One use: Need a 5-minute break. Play a quick game of chess against your AI. Get back to work.

There’s no productivity claim here. It’s a small thing that’s pleasant to have.

A structured ideation toolkit, separate from Ideas. Ideas is for capturing and growing a specific thought. Brainstorm is for generating many in one session.

What it adds: A Brainstorm view with session-based workflows (define a problem, generate many candidates, cluster, prioritize, pick).

One use: Need to come up with names for the new product. Run a brainstorm session: “Generate 50 candidate names, cluster by tone, narrow to the top 10, run a quick check on domain availability.”

For households that cook. Recipes, meal plans, shopping list integration.

What it adds: A Recipes view, structured recipe records, meal planning, automatic shopping list generation from a week’s plan.

One use: Plan the week. “Cook five dinners this week using ingredients we already have plus one shop. Suggest a menu and produce the shopping list.”

Travel planning, itinerary tracking, bookings management.

What it adds: A Travel view, itinerary records, booking imports (from forwarded confirmations), packing lists, and goals that handle pre-trip prep (check-in reminders, weather forecasts, currency conversion).

One use: Forward a flight confirmation. Travel parses it, creates the trip record, adds calendar events, asks if you want a packing list generated for the destination and weather.

Daily and weekly habit tracking with light-touch nudging.

What it adds: A Habits view, defined habits with cadences, daily check-ins, streak tracking, and goals that nudge you on schedule.

One use: Track three habits (run, read, meditate). Each evening, your AI asks if you did them. Each Sunday you get a weekly summary.

A toolkit for high-stakes decisions where you want a structured trail.

What it adds: A Decisions view, decision records with framing/options/criteria/outcome, retrospectives.

One use: You’re deciding between two contractors. Open a decision record, list criteria (cost, quality, timeline, references), score each contractor, log your choice with reasoning. Six months later, retrospect: “Did this go the way I thought?”

Tracking physical things you own. Useful for households with hobbies (woodworking, photography, kitchen equipment) or small businesses.

What it adds: An Inventory view, structured items with location, condition, value, and history. Playbooks for “where is X” and “what do I have of Y type”.

One use: Track power tools across your garage and workshop. Ask “where’s the impact driver?” and your AI tells you.

A reading queue with notes, highlights, and progress.

What it adds: A Reading view, a queue of articles and books, notes per item, finished/ongoing/dropped states.

One use: Forward a long article you don’t have time to read now. Reading queues it.
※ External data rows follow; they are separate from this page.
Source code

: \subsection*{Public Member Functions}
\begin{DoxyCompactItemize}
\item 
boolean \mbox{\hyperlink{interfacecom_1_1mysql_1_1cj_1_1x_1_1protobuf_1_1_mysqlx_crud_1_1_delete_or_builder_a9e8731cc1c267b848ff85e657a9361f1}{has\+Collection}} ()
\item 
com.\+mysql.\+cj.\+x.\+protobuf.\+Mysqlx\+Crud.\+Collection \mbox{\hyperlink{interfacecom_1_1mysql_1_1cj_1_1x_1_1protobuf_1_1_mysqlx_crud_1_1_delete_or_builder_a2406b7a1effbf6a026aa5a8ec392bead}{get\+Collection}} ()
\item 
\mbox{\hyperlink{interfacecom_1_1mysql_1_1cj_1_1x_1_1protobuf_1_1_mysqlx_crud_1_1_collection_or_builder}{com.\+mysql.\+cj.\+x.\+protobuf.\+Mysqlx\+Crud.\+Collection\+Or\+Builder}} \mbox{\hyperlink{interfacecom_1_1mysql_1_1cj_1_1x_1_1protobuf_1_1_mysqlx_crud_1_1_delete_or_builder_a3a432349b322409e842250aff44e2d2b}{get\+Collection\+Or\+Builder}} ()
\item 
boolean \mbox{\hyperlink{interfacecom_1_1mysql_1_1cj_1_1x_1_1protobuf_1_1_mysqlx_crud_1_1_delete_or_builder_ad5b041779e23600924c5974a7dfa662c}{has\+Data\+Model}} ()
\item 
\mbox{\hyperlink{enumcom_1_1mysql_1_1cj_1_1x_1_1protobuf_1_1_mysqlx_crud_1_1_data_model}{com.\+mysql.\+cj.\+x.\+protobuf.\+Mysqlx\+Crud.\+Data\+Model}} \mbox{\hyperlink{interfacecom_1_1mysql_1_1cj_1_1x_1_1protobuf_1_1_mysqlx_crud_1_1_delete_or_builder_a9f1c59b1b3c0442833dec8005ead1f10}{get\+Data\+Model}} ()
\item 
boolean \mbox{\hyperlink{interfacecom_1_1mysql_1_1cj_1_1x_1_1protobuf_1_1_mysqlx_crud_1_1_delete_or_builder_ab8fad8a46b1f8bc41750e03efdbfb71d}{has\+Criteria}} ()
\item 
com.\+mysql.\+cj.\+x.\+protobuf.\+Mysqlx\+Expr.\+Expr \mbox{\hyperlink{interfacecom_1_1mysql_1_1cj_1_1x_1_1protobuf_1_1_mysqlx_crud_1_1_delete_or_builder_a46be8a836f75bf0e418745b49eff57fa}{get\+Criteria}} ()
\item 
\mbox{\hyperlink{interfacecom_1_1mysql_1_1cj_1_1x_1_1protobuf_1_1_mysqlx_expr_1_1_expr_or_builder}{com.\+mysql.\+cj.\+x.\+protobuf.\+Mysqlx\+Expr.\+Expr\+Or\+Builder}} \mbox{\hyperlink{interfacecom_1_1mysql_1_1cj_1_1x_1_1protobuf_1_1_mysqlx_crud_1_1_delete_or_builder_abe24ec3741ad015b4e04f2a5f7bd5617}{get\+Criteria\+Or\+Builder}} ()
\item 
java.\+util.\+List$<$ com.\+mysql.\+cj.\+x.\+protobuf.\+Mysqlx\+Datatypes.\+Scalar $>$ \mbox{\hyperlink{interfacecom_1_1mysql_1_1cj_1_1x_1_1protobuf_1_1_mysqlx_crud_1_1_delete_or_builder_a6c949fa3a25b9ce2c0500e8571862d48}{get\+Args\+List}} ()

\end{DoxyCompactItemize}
Later, ask Jarvis to summarize the top three unread items so you can decide which is worth reading in full.

It’s worth saying which capabilities are core (not toolkits, so always present):

  • Chat, conversation, knowledge graph, memory.
  • Projects, programs, tasks.
  • Channels (web, Telegram, email, Slack).
  • AI provider configuration.
  • Users, permissions, billing.

Toolkits are the modular layer on top of that. The core works without any toolkit installed.
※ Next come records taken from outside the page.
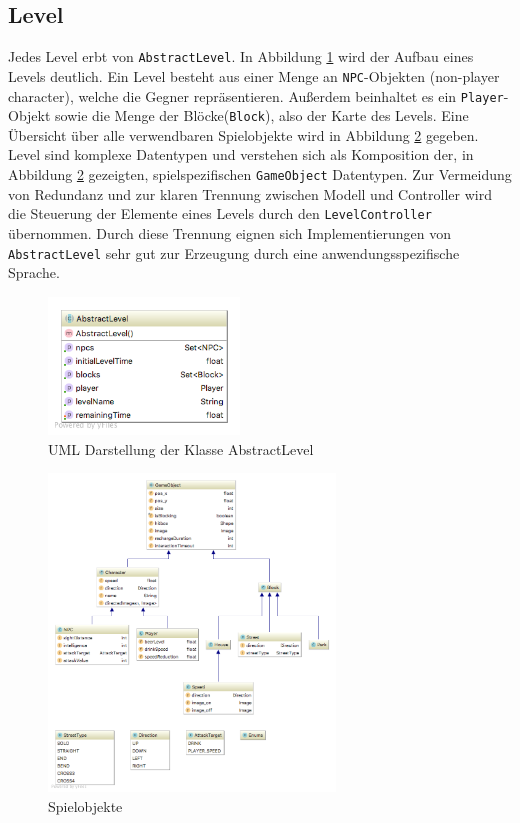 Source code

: \subsection{Level}
\label{sub:architektur:level}

Jedes Level erbt von \texttt{AbstractLevel}.
In Abbildung \ref{fig:spielarchitektur:abstractlevel} wird der Aufbau eines Levels deutlich.
Ein Level besteht aus einer Menge an \texttt{NPC}-Objekten (non-player character), welche die Gegner repräsentieren.
Außerdem beinhaltet es ein \texttt{Player}-Objekt sowie die Menge der Blöcke(\texttt{Block}), also der Karte des Levels.
Eine Übersicht über alle verwendbaren Spielobjekte wird in Abbildung \ref{fig:spielarchitektur:model} gegeben.
Level sind komplexe Datentypen und verstehen sich als Komposition der, in Abbildung \ref{fig:spielarchitektur:model} gezeigten, spielspezifischen \texttt{GameObject} Datentypen.
Zur Vermeidung von Redundanz und zur klaren Trennung zwischen Modell und Controller wird die Steuerung der Elemente eines Levels durch den \texttt{LevelController} übernommen.
Durch diese Trennung eignen sich Implementierungen von \texttt{AbstractLevel} sehr gut zur Erzeugung durch eine anwendungsspezifische Sprache.

\begin{figure}[]
\centering
\includegraphics[width=2in]{img/05_abstractlevel_uml.png}
\caption{UML Darstellung der Klasse AbstractLevel}
\label{fig:spielarchitektur:abstractlevel}
\end{figure}

\begin{figure}[]
\centering
\includegraphics[width=3in]{img/05_model.png}
\caption{Spielobjekte}
\label{fig:spielarchitektur:model}
\end{figure}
If you’re a heavy email/calendar user: nothing more is needed initially. The defaults are plenty.

If you produce content: Forge.

If you sell or manage relationships: CRM.

If you want to think through ideas before committing: Ideas (already installed for most).

If you manage personal money: Finance.

If you cook for a household: Recipes.

If you read a lot: Reading.

If you’re not sure: install nothing extra. Use Jootle bare for a couple of weeks, notice where you wish it had a sharper tool, then install that.